Already discovered?

 

Discover Jakob Friedrich Kammerer:

A democrat and his spark of inspiration

Jakob Friedrich Kammerer, born on 24 May 1796 in Ehningen (Germany, Württemberg), would have been 220 years old this month. Without him we would be in the dark from time to time, as he invented the phosphorus friction match in 1832.

Kammerer had first continued the sieve maker business of his father. Since this was not profitable, he became a hat maker. In the course of time he also produced other things, amongst them waterproof boots and musical instruments. He became known for the invention of phosphorus matches.

At the beginning of the 19th century, sparking a fire was still an arduous task. Although lighters and matches were already invented, their usage was linked to handling hazardous chemicals that could lead to skin injuries. Only the phosphorus match which was lit at a friction surface made everyday life much easier. Although it is not clearly determinable who was the inventor, Kammerer certainly was one of the pioneers.
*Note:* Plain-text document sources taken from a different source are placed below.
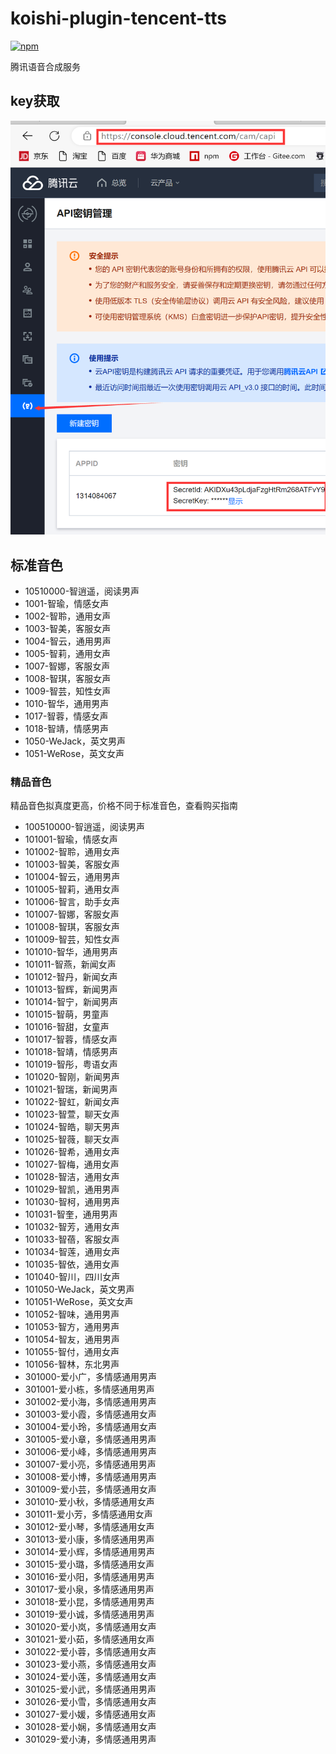 # koishi-plugin-tencent-tts

[![npm](https://img.shields.io/npm/v/koishi-plugin-tencent-tts?style=flat-square)](https://www.npmjs.com/package/koishi-plugin-tencent-tts)

腾讯语音合成服务

## key获取
![alt 示例1](../../assets/KoishiPlugins/tc-capi.png)

## 标准音色

* 10510000-智逍遥，阅读男声
* 1001-智瑜，情感女声
* 1002-智聆，通用女声
* 1003-智美，客服女声
* 1004-智云，通用男声
* 1005-智莉，通用女声
* 1007-智娜，客服女声
* 1008-智琪，客服女声
* 1009-智芸，知性女声
* 1010-智华，通用男声
* 1017-智蓉，情感女声
* 1018-智靖，情感男声
* 1050-WeJack，英文男声
* 1051-WeRose，英文女声
### 精品音色


精品音色拟真度更高，价格不同于标准音色，查看购买指南
* 100510000-智逍遥，阅读男声
* 101001-智瑜，情感女声
* 101002-智聆，通用女声
* 101003-智美，客服女声
* 101004-智云，通用男声
* 101005-智莉，通用女声
* 101006-智言，助手女声
* 101007-智娜，客服女声
* 101008-智琪，客服女声
* 101009-智芸，知性女声
* 101010-智华，通用男声
* 101011-智燕，新闻女声
* 101012-智丹，新闻女声
* 101013-智辉，新闻男声
* 101014-智宁，新闻男声
* 101015-智萌，男童声
* 101016-智甜，女童声
* 101017-智蓉，情感女声
* 101018-智靖，情感男声
* 101019-智彤，粤语女声
* 101020-智刚，新闻男声
* 101021-智瑞，新闻男声
* 101022-智虹，新闻女声
* 101023-智萱，聊天女声
* 101024-智皓，聊天男声
* 101025-智薇，聊天女声
* 101026-智希，通用女声
* 101027-智梅，通用女声
* 101028-智洁，通用女声
* 101029-智凯，通用男声
* 101030-智柯，通用男声
* 101031-智奎，通用男声
* 101032-智芳，通用女声
* 101033-智蓓，客服女声
* 101034-智莲，通用女声
* 101035-智依，通用女声
* 101040-智川，四川女声
* 101050-WeJack，英文男声
* 101051-WeRose，英文女声
* 101052-智味，通用男声
* 101053-智方，通用男声
* 101054-智友，通用男声
* 101055-智付，通用女声
* 101056-智林，东北男声
* 301000-爱小广，多情感通用男声
* 301001-爱小栋，多情感通用男声
* 301002-爱小海，多情感通用男声
* 301003-爱小霞，多情感通用女声
* 301004-爱小玲，多情感通用女声
* 301005-爱小章，多情感通用男声
* 301006-爱小峰，多情感通用男声
* 301007-爱小亮，多情感通用男声
* 301008-爱小博，多情感通用男声
* 301009-爱小芸，多情感通用女声
* 301010-爱小秋，多情感通用女声
* 301011-爱小芳，多情感通用女声
* 301012-爱小琴，多情感通用女声
* 301013-爱小康，多情感通用男声
* 301014-爱小辉，多情感通用男声
* 301015-爱小璐，多情感通用女声
* 301016-爱小阳，多情感通用男声
* 301017-爱小泉，多情感通用男声
* 301018-爱小昆，多情感通用男声
* 301019-爱小诚，多情感通用男声
* 301020-爱小岚，多情感通用女声
* 301021-爱小茹，多情感通用女声
* 301022-爱小蓉，多情感通用女声
* 301023-爱小燕，多情感通用女声
* 301024-爱小莲，多情感通用女声
* 301025-爱小武，多情感通用男声
* 301026-爱小雪，多情感通用女声
* 301027-爱小媛，多情感通用女声
* 301028-爱小娴，多情感通用女声
* 301029-爱小涛，多情感通用男声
From 1832 on, he produced his matches in Ludwigsburg.

Johann Friedrich Kammerer was not only an inventor and entrepreneur, he was also a confirmed democrat. From a trip he brought a French Revolution Constitution of 1793 from Strasbourg and was a participant of the Hambach Festival in 1832. In the course of a wave of arrests he was held in custody in 1833, but was granted bail after three months. In 1838 he was finally sentenced to two years imprisonment for his democratic activities. He was pardoned in 1840 on the condition that he would emigrate to North America within two weeks.

As a result, he fled to Riesbach near Zurich, where he rebuilt another matchstick factory. His house became a refuge for political refugees of the German revolution of 1848. He gave shelter to the pedagogue Friedrich Fröbel, the revolutionary leader Friedrich Hecker and the poet Georg Herwegh.